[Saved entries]

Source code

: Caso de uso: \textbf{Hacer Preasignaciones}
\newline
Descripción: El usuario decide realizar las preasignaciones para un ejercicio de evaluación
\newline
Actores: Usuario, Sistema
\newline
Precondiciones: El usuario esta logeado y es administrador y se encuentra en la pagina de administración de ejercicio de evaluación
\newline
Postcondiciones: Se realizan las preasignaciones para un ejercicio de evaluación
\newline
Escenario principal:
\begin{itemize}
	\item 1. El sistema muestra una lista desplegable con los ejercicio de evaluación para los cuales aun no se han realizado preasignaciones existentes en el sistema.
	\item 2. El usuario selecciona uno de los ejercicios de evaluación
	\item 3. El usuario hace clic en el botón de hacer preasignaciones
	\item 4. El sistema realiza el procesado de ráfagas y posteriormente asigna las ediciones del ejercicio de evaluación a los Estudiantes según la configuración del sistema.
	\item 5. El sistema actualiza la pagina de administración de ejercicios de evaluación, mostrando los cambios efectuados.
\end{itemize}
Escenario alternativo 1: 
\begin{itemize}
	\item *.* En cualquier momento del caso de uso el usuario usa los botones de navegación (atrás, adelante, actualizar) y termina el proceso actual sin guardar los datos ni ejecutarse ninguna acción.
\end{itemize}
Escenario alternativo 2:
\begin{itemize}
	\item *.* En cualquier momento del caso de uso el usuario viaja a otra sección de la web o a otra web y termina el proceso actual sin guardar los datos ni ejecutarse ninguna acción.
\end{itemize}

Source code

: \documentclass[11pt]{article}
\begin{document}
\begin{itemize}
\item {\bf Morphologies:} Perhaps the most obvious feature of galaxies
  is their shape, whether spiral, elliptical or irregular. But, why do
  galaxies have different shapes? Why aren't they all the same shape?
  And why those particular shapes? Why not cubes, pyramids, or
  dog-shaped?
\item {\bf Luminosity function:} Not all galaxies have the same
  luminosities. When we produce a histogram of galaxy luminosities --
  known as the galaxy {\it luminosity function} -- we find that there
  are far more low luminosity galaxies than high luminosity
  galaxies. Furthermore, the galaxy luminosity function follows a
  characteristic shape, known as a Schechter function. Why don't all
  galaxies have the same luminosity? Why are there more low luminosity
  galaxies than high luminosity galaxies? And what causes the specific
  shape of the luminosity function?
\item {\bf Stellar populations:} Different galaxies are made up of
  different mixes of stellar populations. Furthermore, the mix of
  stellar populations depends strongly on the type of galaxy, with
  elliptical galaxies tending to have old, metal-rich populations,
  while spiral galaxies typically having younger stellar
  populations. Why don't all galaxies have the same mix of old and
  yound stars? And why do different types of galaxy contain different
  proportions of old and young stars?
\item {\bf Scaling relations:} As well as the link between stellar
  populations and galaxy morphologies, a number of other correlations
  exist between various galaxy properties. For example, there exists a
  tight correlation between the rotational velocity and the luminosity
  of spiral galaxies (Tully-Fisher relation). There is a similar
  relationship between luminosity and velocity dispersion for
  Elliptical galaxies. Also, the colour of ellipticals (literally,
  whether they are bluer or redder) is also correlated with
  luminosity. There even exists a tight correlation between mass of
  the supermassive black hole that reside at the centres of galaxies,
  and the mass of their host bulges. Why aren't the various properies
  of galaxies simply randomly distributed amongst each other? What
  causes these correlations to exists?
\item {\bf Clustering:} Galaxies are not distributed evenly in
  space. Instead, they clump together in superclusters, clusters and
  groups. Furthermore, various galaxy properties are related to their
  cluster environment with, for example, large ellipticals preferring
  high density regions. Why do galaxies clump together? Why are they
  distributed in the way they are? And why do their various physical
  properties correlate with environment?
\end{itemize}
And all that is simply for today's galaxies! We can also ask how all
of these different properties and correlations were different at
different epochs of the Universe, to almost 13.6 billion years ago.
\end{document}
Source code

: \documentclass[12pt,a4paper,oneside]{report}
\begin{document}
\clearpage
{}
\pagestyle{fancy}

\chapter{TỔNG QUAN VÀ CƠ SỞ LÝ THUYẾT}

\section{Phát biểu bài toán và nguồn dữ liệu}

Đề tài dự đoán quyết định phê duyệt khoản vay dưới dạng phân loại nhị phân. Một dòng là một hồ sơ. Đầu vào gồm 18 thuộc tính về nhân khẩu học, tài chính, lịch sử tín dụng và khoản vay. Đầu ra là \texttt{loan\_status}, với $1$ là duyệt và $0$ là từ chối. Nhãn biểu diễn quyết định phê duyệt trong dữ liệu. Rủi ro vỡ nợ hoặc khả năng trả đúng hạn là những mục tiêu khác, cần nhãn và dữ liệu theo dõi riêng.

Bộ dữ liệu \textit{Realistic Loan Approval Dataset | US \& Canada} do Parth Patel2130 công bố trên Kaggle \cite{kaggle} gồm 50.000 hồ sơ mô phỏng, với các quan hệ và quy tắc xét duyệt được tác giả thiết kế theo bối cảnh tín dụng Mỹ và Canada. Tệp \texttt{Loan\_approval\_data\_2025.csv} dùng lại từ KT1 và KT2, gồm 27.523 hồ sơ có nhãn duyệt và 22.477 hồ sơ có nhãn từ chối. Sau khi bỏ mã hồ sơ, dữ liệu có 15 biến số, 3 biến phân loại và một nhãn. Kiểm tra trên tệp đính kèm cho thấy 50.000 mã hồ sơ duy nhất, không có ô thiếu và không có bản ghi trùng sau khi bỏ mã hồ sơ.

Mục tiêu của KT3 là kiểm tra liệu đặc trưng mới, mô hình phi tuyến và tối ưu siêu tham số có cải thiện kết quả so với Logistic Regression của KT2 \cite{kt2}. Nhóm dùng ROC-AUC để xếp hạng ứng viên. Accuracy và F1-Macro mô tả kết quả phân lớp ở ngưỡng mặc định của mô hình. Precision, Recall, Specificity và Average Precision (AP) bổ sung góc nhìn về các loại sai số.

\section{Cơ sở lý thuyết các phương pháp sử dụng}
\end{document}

Instructions for the task: Would you retype all of the lines shown above, exactly as given?

Task response:
Source code

: Caso de uso: \textbf{Hacer Preasignaciones}
\newline
Descripción: El usuario decide realizar las preasignaciones para un ejercicio de evaluación
\newline
Actores: Usuario, Sistema
\newline
Precondiciones: El usuario esta logeado y es administrador y se encuentra en la pagina de administración de ejercicio de evaluación
\newline
Postcondiciones: Se realizan las preasignaciones para un ejercicio de evaluación
\newline
Escenario principal:
\begin{itemize}
	\item 1. El sistema muestra una lista desplegable con los ejercicio de evaluación para los cuales aun no se han realizado preasignaciones existentes en el sistema.
	\item 2. El usuario selecciona uno de los ejercicios de evaluación
	\item 3. El usuario hace clic en el botón de hacer preasignaciones
	\item 4. El sistema realiza el procesado de ráfagas y posteriormente asigna las ediciones del ejercicio de evaluación a los Estudiantes según la configuración del sistema.
	\item 5. El sistema actualiza la pagina de administración de ejercicios de evaluación, mostrando los cambios efectuados.
\end{itemize}
Escenario alternativo 1: 
\begin{itemize}
	\item *.* En cualquier momento del caso de uso el usuario usa los botones de navegación (atrás, adelante, actualizar) y termina el proceso actual sin guardar los datos ni ejecutarse ninguna acción.
\end{itemize}
Escenario alternativo 2:
\begin{itemize}
	\item *.* En cualquier momento del caso de uso el usuario viaja a otra sección de la web o a otra web y termina el proceso actual sin guardar los datos ni ejecutarse ninguna acción.
\end{itemize}

Source code

: \documentclass[11pt]{article}
\begin{document}
\begin{itemize}
\item {\bf Morphologies:} Perhaps the most obvious feature of galaxies
  is their shape, whether spiral, elliptical or irregular. But, why do
  galaxies have different shapes? Why aren't they all the same shape?
  And why those particular shapes? Why not cubes, pyramids, or
  dog-shaped?
\item {\bf Luminosity function:} Not all galaxies have the same
  luminosities. When we produce a histogram of galaxy luminosities --
  known as the galaxy {\it luminosity function} -- we find that there
  are far more low luminosity galaxies than high luminosity
  galaxies. Furthermore, the galaxy luminosity function follows a
  characteristic shape, known as a Schechter function. Why don't all
  galaxies have the same luminosity? Why are there more low luminosity
  galaxies than high luminosity galaxies? And what causes the specific
  shape of the luminosity function?
\item {\bf Stellar populations:} Different galaxies are made up of
  different mixes of stellar populations. Furthermore, the mix of
  stellar populations depends strongly on the type of galaxy, with
  elliptical galaxies tending to have old, metal-rich populations,
  while spiral galaxies typically having younger stellar
  populations. Why don't all galaxies have the same mix of old and
  yound stars? And why do different types of galaxy contain different
  proportions of old and young stars?
\item {\bf Scaling relations:} As well as the link between stellar
  populations and galaxy morphologies, a number of other correlations
  exist between various galaxy properties. For example, there exists a
  tight correlation between the rotational velocity and the luminosity
  of spiral galaxies (Tully-Fisher relation). There is a similar
  relationship between luminosity and velocity dispersion for
  Elliptical galaxies. Also, the colour of ellipticals (literally,
  whether they are bluer or redder) is also correlated with
  luminosity. There even exists a tight correlation between mass of
  the supermassive black hole that reside at the centres of galaxies,
  and the mass of their host bulges. Why aren't the various properies
  of galaxies simply randomly distributed amongst each other? What
  causes these correlations to exists?
\item {\bf Clustering:} Galaxies are not distributed evenly in
  space. Instead, they clump together in superclusters, clusters and
  groups. Furthermore, various galaxy properties are related to their
  cluster environment with, for example, large ellipticals preferring
  high density regions. Why do galaxies clump together? Why are they
  distributed in the way they are? And why do their various physical
  properties correlate with environment?
\end{itemize}
And all that is simply for today's galaxies! We can also ask how all
of these different properties and correlations were different at
different epochs of the Universe, to almost 13.6 billion years ago.
\end{document}
Source code

: \documentclass[12pt,a4paper,oneside]{report}
\begin{document}
\clearpage
{}
\pagestyle{fancy}

\chapter{TỔNG QUAN VÀ CƠ SỞ LÝ THUYẾT}

\section{Phát biểu bài toán và nguồn dữ liệu}

Đề tài dự đoán quyết định phê duyệt khoản vay dưới dạng phân loại nhị phân. Một dòng là một hồ sơ. Đầu vào gồm 18 thuộc tính về nhân khẩu học, tài chính, lịch sử tín dụng và khoản vay. Đầu ra là \texttt{loan\_status}, với $1$ là duyệt và $0$ là từ chối. Nhãn biểu diễn quyết định phê duyệt trong dữ liệu. Rủi ro vỡ nợ hoặc khả năng trả đúng hạn là những mục tiêu khác, cần nhãn và dữ liệu theo dõi riêng.

Bộ dữ liệu \textit{Realistic Loan Approval Dataset | US \& Canada} do Parth Patel2130 công bố trên Kaggle \cite{kaggle} gồm 50.000 hồ sơ mô phỏng, với các quan hệ và quy tắc xét duyệt được tác giả thiết kế theo bối cảnh tín dụng Mỹ và Canada. Tệp \texttt{Loan\_approval\_data\_2025.csv} dùng lại từ KT1 và KT2, gồm 27.523 hồ sơ có nhãn duyệt và 22.477 hồ sơ có nhãn từ chối. Sau khi bỏ mã hồ sơ, dữ liệu có 15 biến số, 3 biến phân loại và một nhãn. Kiểm tra trên tệp đính kèm cho thấy 50.000 mã hồ sơ duy nhất, không có ô thiếu và không có bản ghi trùng sau khi bỏ mã hồ sơ.

Mục tiêu của KT3 là kiểm tra liệu đặc trưng mới, mô hình phi tuyến và tối ưu siêu tham số có cải thiện kết quả so với Logistic Regression của KT2 \cite{kt2}. Nhóm dùng ROC-AUC để xếp hạng ứng viên. Accuracy và F1-Macro mô tả kết quả phân lớp ở ngưỡng mặc định của mô hình. Precision, Recall, Specificity và Average Precision (AP) bổ sung góc nhìn về các loại sai số.

\section{Cơ sở lý thuyết các phương pháp sử dụng}
\end{document}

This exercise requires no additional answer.